Aim of the task
Go line by line through the data and copy those with the word "amount".

(Saved data entries)
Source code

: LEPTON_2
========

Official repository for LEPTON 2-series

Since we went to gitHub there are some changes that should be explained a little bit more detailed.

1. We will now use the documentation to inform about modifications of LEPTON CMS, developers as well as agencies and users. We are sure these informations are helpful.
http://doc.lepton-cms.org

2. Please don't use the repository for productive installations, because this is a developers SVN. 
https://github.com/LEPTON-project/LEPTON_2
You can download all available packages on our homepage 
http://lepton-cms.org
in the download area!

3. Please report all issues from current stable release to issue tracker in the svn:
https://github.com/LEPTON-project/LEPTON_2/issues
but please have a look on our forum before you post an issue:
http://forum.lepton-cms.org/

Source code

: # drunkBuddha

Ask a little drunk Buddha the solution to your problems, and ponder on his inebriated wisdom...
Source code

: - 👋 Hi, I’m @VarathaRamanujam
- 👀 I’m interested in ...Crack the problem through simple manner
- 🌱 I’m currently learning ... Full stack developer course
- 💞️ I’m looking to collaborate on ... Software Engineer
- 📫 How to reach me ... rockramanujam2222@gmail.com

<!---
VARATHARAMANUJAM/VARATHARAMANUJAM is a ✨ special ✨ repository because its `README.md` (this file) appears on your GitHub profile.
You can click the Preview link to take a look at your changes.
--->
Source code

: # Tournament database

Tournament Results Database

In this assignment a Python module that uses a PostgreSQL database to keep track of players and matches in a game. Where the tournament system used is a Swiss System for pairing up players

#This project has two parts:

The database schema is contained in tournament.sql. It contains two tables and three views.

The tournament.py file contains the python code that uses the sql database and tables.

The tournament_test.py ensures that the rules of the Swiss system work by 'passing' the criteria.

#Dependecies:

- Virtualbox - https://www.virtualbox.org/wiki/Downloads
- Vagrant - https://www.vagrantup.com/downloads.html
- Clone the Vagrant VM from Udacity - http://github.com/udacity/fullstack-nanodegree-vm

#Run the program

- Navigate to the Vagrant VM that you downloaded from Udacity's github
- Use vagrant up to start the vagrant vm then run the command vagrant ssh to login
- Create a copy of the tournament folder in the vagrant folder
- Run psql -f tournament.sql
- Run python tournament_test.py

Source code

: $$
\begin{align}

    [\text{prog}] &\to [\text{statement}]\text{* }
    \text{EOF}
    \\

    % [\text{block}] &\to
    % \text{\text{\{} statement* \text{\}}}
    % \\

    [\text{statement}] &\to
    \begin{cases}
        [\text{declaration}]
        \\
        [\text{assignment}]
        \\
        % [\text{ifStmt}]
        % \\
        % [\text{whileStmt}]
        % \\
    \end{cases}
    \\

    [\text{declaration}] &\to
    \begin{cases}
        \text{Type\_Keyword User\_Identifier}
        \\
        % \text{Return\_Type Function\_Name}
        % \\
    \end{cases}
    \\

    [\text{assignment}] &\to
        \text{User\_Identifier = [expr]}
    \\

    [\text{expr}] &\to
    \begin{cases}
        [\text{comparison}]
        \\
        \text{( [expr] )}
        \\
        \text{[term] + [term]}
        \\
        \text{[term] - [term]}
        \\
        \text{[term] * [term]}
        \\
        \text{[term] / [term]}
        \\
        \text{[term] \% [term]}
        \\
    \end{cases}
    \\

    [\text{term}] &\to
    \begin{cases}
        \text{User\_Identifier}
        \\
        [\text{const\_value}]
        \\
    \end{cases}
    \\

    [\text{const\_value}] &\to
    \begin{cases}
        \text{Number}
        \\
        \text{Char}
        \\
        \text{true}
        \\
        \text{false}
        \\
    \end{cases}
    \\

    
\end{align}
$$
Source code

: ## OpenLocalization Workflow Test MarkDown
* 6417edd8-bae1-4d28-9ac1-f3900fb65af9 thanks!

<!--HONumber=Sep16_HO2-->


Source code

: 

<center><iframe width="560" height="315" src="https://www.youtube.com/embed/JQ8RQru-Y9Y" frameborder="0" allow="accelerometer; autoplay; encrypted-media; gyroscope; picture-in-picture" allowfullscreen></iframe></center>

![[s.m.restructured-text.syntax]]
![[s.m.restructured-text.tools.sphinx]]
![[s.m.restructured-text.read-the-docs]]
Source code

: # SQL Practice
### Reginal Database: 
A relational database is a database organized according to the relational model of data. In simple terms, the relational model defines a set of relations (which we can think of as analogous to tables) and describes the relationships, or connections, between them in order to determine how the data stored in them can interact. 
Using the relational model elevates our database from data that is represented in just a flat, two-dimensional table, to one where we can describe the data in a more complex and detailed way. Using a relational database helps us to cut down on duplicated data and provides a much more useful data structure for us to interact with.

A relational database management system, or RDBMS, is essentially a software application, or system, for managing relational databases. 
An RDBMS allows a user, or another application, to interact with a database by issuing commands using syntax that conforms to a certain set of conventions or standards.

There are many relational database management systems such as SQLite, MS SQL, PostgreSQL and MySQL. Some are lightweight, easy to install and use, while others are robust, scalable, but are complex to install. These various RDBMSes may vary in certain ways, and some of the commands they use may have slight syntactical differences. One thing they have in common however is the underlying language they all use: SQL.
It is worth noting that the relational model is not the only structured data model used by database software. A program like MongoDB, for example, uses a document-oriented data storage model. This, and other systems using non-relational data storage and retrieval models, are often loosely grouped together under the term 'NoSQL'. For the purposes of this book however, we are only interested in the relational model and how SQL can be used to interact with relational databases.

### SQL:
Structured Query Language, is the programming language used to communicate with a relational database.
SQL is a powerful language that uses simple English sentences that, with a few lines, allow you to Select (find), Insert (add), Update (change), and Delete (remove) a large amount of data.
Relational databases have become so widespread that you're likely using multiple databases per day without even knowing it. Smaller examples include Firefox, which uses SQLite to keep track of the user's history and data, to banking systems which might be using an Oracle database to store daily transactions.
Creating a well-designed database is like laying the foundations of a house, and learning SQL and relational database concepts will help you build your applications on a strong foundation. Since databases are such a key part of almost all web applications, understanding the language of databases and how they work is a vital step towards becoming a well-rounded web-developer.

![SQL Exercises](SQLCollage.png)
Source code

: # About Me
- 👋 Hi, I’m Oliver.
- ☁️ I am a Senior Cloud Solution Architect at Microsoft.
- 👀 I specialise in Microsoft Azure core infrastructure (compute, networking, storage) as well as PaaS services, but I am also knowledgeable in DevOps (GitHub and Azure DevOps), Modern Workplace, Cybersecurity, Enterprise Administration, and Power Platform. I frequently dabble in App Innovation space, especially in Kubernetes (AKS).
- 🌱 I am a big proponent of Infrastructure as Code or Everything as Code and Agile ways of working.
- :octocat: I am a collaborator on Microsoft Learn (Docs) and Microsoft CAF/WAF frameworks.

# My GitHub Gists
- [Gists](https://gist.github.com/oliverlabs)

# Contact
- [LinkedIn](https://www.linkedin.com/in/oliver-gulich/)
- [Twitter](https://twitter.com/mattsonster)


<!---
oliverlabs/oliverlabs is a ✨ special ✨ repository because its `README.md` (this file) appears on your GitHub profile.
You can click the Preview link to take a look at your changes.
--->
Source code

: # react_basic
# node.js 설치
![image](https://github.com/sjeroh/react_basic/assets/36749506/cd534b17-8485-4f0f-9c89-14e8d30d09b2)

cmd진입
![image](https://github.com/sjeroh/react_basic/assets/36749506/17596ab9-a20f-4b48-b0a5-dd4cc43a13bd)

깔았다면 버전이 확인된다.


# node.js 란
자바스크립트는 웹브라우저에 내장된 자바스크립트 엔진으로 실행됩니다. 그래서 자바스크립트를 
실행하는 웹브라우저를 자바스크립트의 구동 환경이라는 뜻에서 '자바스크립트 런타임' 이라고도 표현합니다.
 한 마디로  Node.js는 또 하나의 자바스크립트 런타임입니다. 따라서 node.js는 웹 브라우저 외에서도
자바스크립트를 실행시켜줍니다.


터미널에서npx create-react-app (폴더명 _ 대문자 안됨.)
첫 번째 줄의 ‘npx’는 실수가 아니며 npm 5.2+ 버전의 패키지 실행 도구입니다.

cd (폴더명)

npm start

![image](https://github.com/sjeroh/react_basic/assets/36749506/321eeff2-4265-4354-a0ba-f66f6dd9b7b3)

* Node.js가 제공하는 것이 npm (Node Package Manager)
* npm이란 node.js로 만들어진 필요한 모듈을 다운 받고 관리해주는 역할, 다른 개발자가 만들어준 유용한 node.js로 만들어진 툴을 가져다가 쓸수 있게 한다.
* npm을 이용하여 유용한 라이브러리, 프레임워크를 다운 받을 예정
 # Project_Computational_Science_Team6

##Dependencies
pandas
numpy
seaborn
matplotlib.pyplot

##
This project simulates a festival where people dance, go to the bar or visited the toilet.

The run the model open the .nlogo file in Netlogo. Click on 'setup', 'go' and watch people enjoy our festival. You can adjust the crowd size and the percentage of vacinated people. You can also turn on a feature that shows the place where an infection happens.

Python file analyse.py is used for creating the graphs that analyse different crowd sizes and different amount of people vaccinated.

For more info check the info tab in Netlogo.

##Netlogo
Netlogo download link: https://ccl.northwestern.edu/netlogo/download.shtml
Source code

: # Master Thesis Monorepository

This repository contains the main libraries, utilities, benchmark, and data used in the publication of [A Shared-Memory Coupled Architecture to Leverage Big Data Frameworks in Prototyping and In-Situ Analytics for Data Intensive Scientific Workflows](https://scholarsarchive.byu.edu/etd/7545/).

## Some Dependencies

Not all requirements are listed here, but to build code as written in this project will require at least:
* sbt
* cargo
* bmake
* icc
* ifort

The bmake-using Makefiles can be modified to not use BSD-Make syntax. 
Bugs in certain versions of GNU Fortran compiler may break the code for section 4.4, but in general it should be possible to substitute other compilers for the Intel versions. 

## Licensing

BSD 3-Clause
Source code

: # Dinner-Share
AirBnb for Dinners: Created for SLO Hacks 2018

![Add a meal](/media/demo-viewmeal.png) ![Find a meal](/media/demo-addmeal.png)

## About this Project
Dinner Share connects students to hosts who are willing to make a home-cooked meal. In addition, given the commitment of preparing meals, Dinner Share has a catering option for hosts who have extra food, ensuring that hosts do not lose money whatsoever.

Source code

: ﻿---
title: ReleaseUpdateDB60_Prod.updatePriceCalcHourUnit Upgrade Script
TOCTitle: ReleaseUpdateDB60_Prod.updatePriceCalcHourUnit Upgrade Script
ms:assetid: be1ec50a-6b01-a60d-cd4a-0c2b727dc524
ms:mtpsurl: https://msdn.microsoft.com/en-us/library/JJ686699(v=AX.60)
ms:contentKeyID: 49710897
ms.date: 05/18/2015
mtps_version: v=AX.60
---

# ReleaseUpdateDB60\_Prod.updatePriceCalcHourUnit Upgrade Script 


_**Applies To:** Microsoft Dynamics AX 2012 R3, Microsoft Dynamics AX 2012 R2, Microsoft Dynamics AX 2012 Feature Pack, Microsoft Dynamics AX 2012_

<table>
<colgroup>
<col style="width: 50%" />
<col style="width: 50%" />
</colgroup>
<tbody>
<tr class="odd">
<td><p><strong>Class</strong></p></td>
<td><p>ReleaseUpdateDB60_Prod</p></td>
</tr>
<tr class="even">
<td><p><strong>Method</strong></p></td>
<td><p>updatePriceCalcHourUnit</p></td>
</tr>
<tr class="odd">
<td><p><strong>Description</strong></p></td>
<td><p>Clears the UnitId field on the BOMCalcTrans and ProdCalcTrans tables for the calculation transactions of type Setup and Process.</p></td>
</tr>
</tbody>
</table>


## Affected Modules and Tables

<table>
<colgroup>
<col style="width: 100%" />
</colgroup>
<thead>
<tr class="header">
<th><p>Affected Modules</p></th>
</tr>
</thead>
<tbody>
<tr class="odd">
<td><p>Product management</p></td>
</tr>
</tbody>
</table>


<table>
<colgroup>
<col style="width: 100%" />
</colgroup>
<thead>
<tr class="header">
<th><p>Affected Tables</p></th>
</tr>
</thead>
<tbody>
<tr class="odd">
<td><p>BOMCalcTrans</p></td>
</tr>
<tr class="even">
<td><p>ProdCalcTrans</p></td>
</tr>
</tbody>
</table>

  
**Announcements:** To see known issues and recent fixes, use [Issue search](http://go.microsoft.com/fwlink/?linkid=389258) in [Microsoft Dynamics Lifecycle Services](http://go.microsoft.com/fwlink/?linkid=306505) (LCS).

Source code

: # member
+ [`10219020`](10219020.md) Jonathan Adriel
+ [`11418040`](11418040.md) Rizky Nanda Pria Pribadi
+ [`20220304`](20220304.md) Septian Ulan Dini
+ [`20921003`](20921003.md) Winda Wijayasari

Solution for this task
SQL is a powerful language that uses simple English sentences that, with a few lines, allow you to Select (find), Insert (add), Update (change), and Delete (remove) a large amount of data.
Python file analyse.py is used for creating the graphs that analyse different crowd sizes and different amount of people vaccinated.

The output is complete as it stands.